Clark met Singer's next president, Douglas Alexander, in the same way. Though trained as a lawyer, Alexander hoped to become an opera singer. Clark dissuaded him with the comment, "think of your legs in tights".
Not surprisingly, for many years Singer employees believed that "the way to get ahead in Singer is to sing". Singer capitalized on this reputation in its advertising. It commissioned songs, which it printed and distributed at its shops. The most famous were "The Singer Polka" and "The Merry Singer" by composer Henri Le Verne.

Singer trading cards produced in the 1880s featured the world's most famous Singers, like Campanini and Kellogg. These cards were used by Singer salesmen as "door openers."
The back of these cards extolled the virtues of "the most famous Singer of all," the latest sewing machine.
In the 1890s Singer put out a series of cards featuring American songbirds.
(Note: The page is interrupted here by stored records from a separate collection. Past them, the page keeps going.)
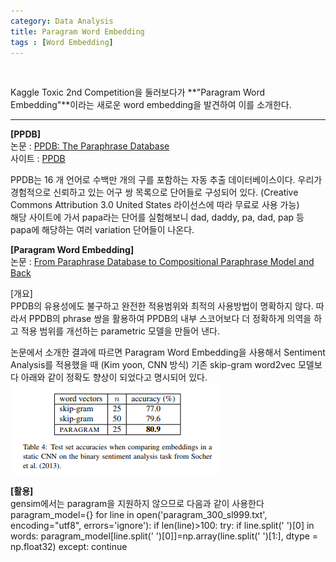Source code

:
 ```yaml
---
category: Data Analysis  
title: Paragram Word Embedding    
tags : [Word Embedding]   
---
```

<br>

Kaggle Toxic 2nd Competition을 둘러보다가 **"Paragram Word Embedding"**이라는 새로운  word embedding을 발견하여 이를 소개한다.  


----------
**[PPDB]**  
논문 : [PPDB: The Paraphrase Database](http://www.cis.upenn.edu/~ccb/ppdb/pdf/ppdb-naacl-2013.pdf)    
사이트 : [PPDB](http://paraphrase.org/#/)

PPDB는 16 개 언어로 수백만 개의 구를 포함하는 자동 추출 데이터베이스이다. 우리가 경험적으로 신뢰하고 있는 어구 쌍 목록으로 단어들로 구성되어 있다. (Creative Commons Attribution 3.0 United States 라이선스에 따라 무료로 사용 가능)  
해당 사이트에 가서 papa라는 단어를 실험해보니 dad, daddy, pa, dad, pap 등 papa에 해당하는 여러 variation 단어들이 나온다. 

**[Paragram Word Embedding]**  
논문 : [From Paraphrase Database to Compositional Paraphrase Model and Back](http://cogcomp.org/papers/WietingBaGiLiRo15.pdf)

[개요]  
PPDB의 유용성에도 불구하고 완전한 적용범위와 최적의 사용방법이 명확하지 않다. 따라서 PPDB의 phrase 쌍을 활용하여 PPDB의 내부 스코어보다 더 정확하게 의역을 하고 적용 범위를 개선하는 parametric 모델을 만들어 낸다. 

논문에서 소개한 결과에 따르면 Paragram Word Embedding을 사용해서 Sentiment Analysis를 적용했을 때 (Kim yoon, CNN 방식) 기존 skip-gram word2vec 모델보다 아래와 같이 정확도 향상이 되었다고 명시되어 있다.  
![png](/assets/img/compare.png)

**[활용]**  
gensim에서는 paragram을 지원하지 않으므로 다음과 같이 사용한다
    paragram_model={}
    for line in open('paragram_300_sl999.txt', encoding="utf8", errors='ignore'):
    if len(line)>100:
    try:
    if line.split(' ')[0] in words:
    paragram_model[line.split(' ')[0]]=np.array(line.split(' ')[1:], dtype = np.float32)
    except: continue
The cards were "educational", describing the habits of the birds and showing their distinctive eggs and plumage. These cards proved immensely popular, and were used in the American school system to educate children about birds for the next thirty years. A former Singer executive now in his mid-eighties tells me he remembers using these cards to learn about birds when he was a schoolboy.
Singer advertising on the cards, at first quite discreet, became increasingly overt as the years went by.

Singer continued its "singing" theme in its international advertising.